On Wed, Oct 13, 2021 at 10:33:39AM +0200, David Hildenbrand (da...@redhat.com) 
wrote:
> 
> CAUTION: This email originated from outside of the organization. Do not
> click links or open attachments unless you recognize the sender and know the
> content is safe.
> 
> 
> On 13.10.21 10:13, david.dai wrote:
> > On Mon, Oct 11, 2021 at 09:43:53AM +0200, David Hildenbrand 
> > (da...@redhat.com) wrote:
> > > 
> > > 
> > > 
> > > > > virito-mem currently relies on having a single sparse memory region 
> > > > > (anon
> > > > > mmap, mmaped file, mmaped huge pages, mmap shmem) per VM. Although we 
> > > > > can
> > > > > share memory with other processes, sharing with other VMs is not 
> > > > > intended.
> > > > > Instead of actually mmaping parts dynamically (which can be quite
> > > > > expensive), virtio-mem relies on punching holes into the backend and
> > > > > dynamically allocating memory/file blocks/... on access.
> > > > > 
> > > > > So the easy way to make it work is:
> > > > > 
> > > > > a) Exposing the CXL memory to the buddy via dax/kmem, esulting in 
> > > > > device
> > > > > memory getting managed by the buddy on a separate NUMA node.
> > > > > 
> > > > 
> > > > Linux kernel buddy system? how to guarantee other applications don't 
> > > > apply memory
> > > > from it
> > > 
> > > Excellent question. Usually, you would online the memory to ZONE_MOVABLE,
> > > such that even if some other allocation ended up there, that it could
> > > get migrated somewhere else.
> > > 
> > > For example, "daxctl reconfigure-device" tries doing that as default:
> > > 
> > > https://pmem.io/ndctl/daxctl-reconfigure-device.html
> > > 
> > > However, I agree that we might actually want to tell the system to not
> > > use this CPU-less node as fallback for other allocations, and that we
> > > might not want to swap out such memory etc.
> > > 
> > > 
> > > But, in the end all that virtio-mem needs to work in the hypervisor is
> > > 
> > > a) A sparse memmap (anonymous RAM, memfd, file)

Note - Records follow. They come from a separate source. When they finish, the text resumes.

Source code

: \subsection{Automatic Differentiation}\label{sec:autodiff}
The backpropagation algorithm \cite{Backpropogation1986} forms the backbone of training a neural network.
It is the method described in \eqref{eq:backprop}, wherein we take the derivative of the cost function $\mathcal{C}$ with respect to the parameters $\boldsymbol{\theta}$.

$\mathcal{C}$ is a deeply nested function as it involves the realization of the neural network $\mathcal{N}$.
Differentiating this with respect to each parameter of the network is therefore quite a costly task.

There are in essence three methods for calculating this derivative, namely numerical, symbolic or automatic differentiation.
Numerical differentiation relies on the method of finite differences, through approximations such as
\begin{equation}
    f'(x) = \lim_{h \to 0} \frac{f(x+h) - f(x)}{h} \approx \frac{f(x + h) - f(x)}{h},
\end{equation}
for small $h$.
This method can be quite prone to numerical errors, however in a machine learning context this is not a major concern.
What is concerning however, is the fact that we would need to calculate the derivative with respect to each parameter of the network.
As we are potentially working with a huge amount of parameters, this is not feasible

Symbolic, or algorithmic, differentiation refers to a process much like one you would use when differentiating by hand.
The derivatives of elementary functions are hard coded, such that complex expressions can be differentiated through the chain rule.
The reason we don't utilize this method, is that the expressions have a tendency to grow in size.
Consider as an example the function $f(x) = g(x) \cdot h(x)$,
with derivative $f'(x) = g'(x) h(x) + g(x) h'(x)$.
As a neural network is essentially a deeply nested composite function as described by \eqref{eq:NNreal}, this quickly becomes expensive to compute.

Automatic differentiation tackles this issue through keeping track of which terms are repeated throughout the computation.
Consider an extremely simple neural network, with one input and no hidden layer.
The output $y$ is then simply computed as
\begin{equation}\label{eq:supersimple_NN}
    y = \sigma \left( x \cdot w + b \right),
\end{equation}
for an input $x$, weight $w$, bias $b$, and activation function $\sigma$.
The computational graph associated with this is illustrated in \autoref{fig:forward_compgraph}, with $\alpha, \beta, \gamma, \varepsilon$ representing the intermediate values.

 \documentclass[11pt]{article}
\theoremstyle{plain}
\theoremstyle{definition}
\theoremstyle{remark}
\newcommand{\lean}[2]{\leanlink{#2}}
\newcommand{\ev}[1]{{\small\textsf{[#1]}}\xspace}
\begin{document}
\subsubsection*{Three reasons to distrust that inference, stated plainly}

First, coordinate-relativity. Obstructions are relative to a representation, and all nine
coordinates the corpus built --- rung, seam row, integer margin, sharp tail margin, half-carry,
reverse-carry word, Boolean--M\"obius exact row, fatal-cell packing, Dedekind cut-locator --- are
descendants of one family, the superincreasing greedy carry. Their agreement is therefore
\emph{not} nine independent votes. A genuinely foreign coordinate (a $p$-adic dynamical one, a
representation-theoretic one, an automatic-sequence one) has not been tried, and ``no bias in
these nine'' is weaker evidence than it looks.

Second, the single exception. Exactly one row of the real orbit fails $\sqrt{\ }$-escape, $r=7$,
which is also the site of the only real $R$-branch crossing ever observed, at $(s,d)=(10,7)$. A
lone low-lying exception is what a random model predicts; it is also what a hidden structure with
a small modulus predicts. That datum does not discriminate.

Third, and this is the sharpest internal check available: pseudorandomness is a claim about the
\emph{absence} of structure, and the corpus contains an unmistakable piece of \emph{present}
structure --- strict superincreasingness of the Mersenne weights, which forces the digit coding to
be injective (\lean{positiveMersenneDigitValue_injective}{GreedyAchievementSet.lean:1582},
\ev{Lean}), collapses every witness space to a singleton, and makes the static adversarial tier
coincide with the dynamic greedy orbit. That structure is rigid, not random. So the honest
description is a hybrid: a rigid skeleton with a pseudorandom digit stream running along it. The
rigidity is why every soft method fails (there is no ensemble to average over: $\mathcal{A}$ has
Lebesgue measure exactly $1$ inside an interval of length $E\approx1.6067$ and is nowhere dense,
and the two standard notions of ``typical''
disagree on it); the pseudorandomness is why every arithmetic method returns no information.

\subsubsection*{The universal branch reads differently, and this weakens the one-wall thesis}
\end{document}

> > > b) A way to populate memory within that sparse memmap (e.g., on fault,
> > >     using madvise(MADV_POPULATE_WRITE), fallocate())
> > > c) A way to discard memory (madvise(MADV_DONTNEED),
> > >     fallocate(FALLOC_FL_PUNCH_HOLE))
> > > 
> > > So instead of using anonymous memory+mbind, you can also mmap a sparse 
> > > file
> > > and rely on populate-on-demand. One alternative for your use case would be
> > > to create a DAX  filesystem on that CXL memory (IIRC that should work) and
> > > simply providing virtio-mem with a sparse file located on that filesystem.
> > > 
> > > Of course, you can also use some other mechanism as you might have in
> > > your approach, as long as it supports a,b,c.
> > > 
> > > > 
> > > > > 
> > > > > b) (optional) allocate huge pages on that separate NUMA node.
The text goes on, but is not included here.